Alejandra Caraballo, a clinical instructor at Harvard Law School’s Cyberlaw Clinic, read through these companies’ user agreements with her students for a recent class. “We realized that basically they’re all bad,” she said. “They all said they would comply with legal process and deliver documents either through warrants or a subpoena.”
Tech companies have more experience deliberating on whether to resist subpoenas for users’ private data. By comparison, financial services companies have generally not faced such complexity, as new forms of payment are not as common as new forms of communication, many of which introduce new legal issues and the possibility of outrage from consumers and others. .
Abortion rights and privacy activists are preparing for battle.
“I think everyone, including these companies, is trying to figure out what can be done, if anything,” said Dana Sussman, acting executive director of the National Advocates for Pregnant Women. “One thing we hope to do is exert public pressure to fight these subpoenas. If they do, it will make it much harder for these prosecutors, who have limited resources and a lot of work to do in their communities with other issues.
Amie Stepanovich, vice president of US policy at the Future of Privacy Forum, a nonprofit focused on privacy and data protection, said warrants and subpoenas can be accompanied by gag orders. , which can prevent companies from even alerting their customers that they are under investigation. .
“They can choose to fight the use of gag orders in court,” she said. “Sometimes they win, sometimes they don’t.”
In other cases, prosecutors may not say exactly what they are investigating when requesting transaction records.

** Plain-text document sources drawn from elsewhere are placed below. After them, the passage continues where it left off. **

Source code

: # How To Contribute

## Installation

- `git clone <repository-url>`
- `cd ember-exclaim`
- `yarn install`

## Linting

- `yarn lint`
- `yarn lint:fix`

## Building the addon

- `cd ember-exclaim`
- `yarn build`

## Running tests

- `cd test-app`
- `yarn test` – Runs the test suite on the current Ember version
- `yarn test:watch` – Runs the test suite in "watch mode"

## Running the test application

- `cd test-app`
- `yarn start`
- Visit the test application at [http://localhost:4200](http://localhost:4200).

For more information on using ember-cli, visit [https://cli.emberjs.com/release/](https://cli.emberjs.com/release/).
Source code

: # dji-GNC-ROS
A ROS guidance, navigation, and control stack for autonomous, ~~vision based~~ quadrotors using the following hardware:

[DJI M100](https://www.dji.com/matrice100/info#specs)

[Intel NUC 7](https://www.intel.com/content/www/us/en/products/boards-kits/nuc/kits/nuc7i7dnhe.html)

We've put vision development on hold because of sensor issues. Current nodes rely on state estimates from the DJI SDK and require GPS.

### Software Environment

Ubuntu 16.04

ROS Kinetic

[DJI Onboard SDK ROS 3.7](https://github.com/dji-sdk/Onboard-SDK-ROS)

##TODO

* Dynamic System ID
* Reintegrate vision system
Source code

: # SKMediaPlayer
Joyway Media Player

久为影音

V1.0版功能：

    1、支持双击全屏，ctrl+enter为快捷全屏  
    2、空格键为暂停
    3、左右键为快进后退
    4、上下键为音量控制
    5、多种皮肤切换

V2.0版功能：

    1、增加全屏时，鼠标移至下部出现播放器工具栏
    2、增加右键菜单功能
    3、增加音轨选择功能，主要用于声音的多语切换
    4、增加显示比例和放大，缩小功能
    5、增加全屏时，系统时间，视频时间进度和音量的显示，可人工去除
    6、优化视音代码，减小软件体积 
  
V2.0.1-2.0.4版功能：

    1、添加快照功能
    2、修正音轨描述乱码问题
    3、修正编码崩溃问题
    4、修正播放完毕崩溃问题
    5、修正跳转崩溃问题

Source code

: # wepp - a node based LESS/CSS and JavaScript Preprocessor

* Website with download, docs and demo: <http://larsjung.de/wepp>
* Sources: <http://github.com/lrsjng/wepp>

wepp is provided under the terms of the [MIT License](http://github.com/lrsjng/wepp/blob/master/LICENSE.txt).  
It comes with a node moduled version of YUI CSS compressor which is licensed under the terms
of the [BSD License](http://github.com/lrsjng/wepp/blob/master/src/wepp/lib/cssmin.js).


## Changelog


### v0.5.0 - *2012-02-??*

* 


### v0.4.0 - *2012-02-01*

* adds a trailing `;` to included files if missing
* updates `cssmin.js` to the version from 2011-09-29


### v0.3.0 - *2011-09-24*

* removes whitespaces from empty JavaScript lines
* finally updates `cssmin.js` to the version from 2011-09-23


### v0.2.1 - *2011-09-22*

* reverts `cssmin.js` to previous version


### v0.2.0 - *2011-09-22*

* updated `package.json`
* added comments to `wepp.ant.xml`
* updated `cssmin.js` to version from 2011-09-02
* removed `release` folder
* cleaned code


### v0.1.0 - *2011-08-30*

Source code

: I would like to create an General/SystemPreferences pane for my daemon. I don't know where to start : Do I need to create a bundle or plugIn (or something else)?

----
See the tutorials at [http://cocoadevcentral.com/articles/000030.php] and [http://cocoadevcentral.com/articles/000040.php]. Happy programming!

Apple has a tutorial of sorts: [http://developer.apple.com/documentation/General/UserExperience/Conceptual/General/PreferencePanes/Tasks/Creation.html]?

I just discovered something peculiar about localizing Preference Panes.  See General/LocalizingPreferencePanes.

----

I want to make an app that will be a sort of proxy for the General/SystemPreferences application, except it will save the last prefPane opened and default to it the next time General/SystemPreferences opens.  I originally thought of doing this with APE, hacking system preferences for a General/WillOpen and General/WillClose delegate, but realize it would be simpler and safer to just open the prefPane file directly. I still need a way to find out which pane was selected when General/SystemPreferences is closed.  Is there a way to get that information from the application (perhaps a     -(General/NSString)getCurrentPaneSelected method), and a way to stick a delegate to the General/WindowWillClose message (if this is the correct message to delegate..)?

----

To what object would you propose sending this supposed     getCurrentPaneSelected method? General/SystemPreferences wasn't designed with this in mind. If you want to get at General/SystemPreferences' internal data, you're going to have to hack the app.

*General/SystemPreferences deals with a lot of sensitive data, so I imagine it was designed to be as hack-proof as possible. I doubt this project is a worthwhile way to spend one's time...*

In this case, it is up to the financial institution to request more information or try to figure it out for themselves.
Paying cash for abortion services is a possible way to avoid detection, although it is not possible for people ordering pills online. Many abortion funds pay on behalf of people who need financial help.
But cash and electronic money transfers aren’t completely foolproof.
“Even if you pay cash, the amount of residual information that can be used to reveal health status and pregnancy status is quite significant,” Ms. Stepanovich said, referring to potential breadcrumbs such as using a retailer’s loyalty program or location tracking on a mobile phone when making a cash purchase.
In some cases, users may inadvertently disclose sensitive information themselves through apps that track and share their financial behavior.
“Purchasing a pregnancy test on an app where the financial history is public is probably the biggest red flag,” Ms Stepanovich said.
Other proponents mentioned the possibility of using prepaid cards in fixed amounts, like the ones people can buy on a rack in a pharmacy. Cryptocurrency, they added, usually leaves enough traces that it is difficult to achieve anonymity.
One thing that every expert pointed out is the lack of certainty. But there is an emerging gut feeling that companies will be in the spotlight at least as much as judges.
“Now these payment companies are going to be at the center of the fight,” Ms. Caraballo said.